MLA Citation: Bloomfield, Louis A. "Question 1308"
How Everything Works 11 Dec 2017. 11 Dec 2017 <http://howeverythingworks.org/print1.php?QNum=1308>.
1308. Why is it that when you stand in front of a flat mirror, your image is reversed horizontally (left-right) but remains the same vertically (up-down)? — CC, Martinsville, NJ
A mirror doesn't really flip your image horizontally or vertically. After all, the image of your head is still on top and the image of your left hand is still on the left. What the mirror does flip is which way your image is facing. For example, if you were facing north, then your image is facing south. This front-back reversal makes your image fundamentally different from you in the same way a left shoe is fundamentally different from a right shoe. No matter how you arrange those two shoes, they'll always be reversed in one direction. Similarly, no matter how you arrange yourself and your image, they'll always be reversed in one direction.

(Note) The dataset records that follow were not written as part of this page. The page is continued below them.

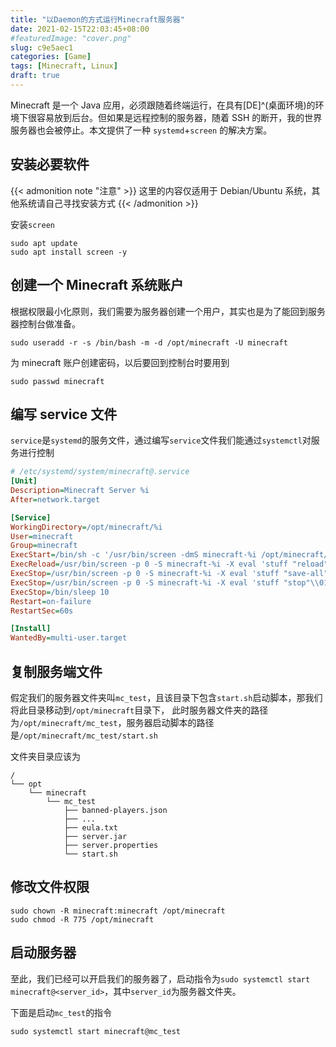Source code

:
 ```yaml
---
title: "以Daemon的方式运行Minecraft服务器"
date: 2021-02-15T22:03:45+08:00
#featuredImage: "cover.png"
slug: c9e5aec1
categories: [Game]
tags: [Minecraft, Linux]
draft: true
---
```


Minecraft 是一个 Java 应用，必须跟随着终端运行，在具有[DE]^(桌面环境)的环境下很容易放到后台。但如果是远程控制的服务器，随着 SSH 的断开，我的世界服务器也会被停止。本文提供了一种 `systemd`+`screen` 的解决方案。

<!--more-->

## 安装必要软件

{{< admonition note "注意" >}}
这里的内容仅适用于 Debian/Ubuntu 系统，其他系统请自己寻找安装方式
{{< /admonition >}}

安装`screen`

```shell
sudo apt update
sudo apt install screen -y
```

## 创建一个 Minecraft 系统账户

根据权限最小化原则，我们需要为服务器创建一个用户，其实也是为了能回到服务器控制台做准备。

```shell
sudo useradd -r -s /bin/bash -m -d /opt/minecraft -U minecraft
```

为 minecraft 账户创建密码，以后要回到控制台时要用到

```shell
sudo passwd minecraft
```

## 编写 service 文件

`service`是`systemd`的服务文件，通过编写`service`文件我们能通过`systemctl`对服务进行控制

```ini
# /etc/systemd/system/minecraft@.service
[Unit]
Description=Minecraft Server %i
After=network.target

[Service]
WorkingDirectory=/opt/minecraft/%i
User=minecraft
Group=minecraft
ExecStart=/bin/sh -c '/usr/bin/screen -dmS minecraft-%i /opt/minecraft/%i/start.sh'
ExecReload=/usr/bin/screen -p 0 -S minecraft-%i -X eval 'stuff "reload"\\015'
ExecStop=/usr/bin/screen -p 0 -S minecraft-%i -X eval 'stuff "save-all"\\015'
ExecStop=/usr/bin/screen -p 0 -S minecraft-%i -X eval 'stuff "stop"\\015'
ExecStop=/bin/sleep 10
Restart=on-failure
RestartSec=60s

[Install]
WantedBy=multi-user.target
```

## 复制服务端文件

假定我们的服务器文件夹叫`mc_test`，且该目录下包含`start.sh`启动脚本，那我们将此目录移动到`/opt/minecraft`目录下，
此时服务器文件夹的路径为`/opt/minecraft/mc_test`，服务器启动脚本的路径是`/opt/minecraft/mc_test/start.sh`

文件夹目录应该为

```shell
/
└── opt
    └── minecraft
        └── mc_test
            ├── banned-players.json
            ├── ...
            ├── eula.txt
            ├── server.jar
            ├── server.properties
            └── start.sh
```

## 修改文件权限

```shell
sudo chown -R minecraft:minecraft /opt/minecraft
sudo chmod -R 775 /opt/minecraft 
```

## 启动服务器

至此，我们已经可以开启我们的服务器了，启动指令为`sudo systemctl start minecraft@<server_id>`，其中`server_id`为服务器文件夹。

下面是启动`mc_test`的指令

```shell
sudo systemctl start minecraft@mc_test
```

While you're looking at your image, the reversed direction is the forward-backward direction. But it's natural to imagine yourself in the place of your image. To do this you imagine turning around to face in the direction that your image is facing. When you turn in this manner, you mentally eliminate the forward-backward reversal but introduce a new reversal in its place: a left-right reversal. If you were to imagine standing on your head instead, you would still eliminate the forward-backward reversal but would now introduce an up-down reversal. Since it's hard to imagine standing on your head in order to face in the direction your image is facing, you tend to think only about turning around. It's this imagined turning around that leads you to say that your image is reversed horizontally.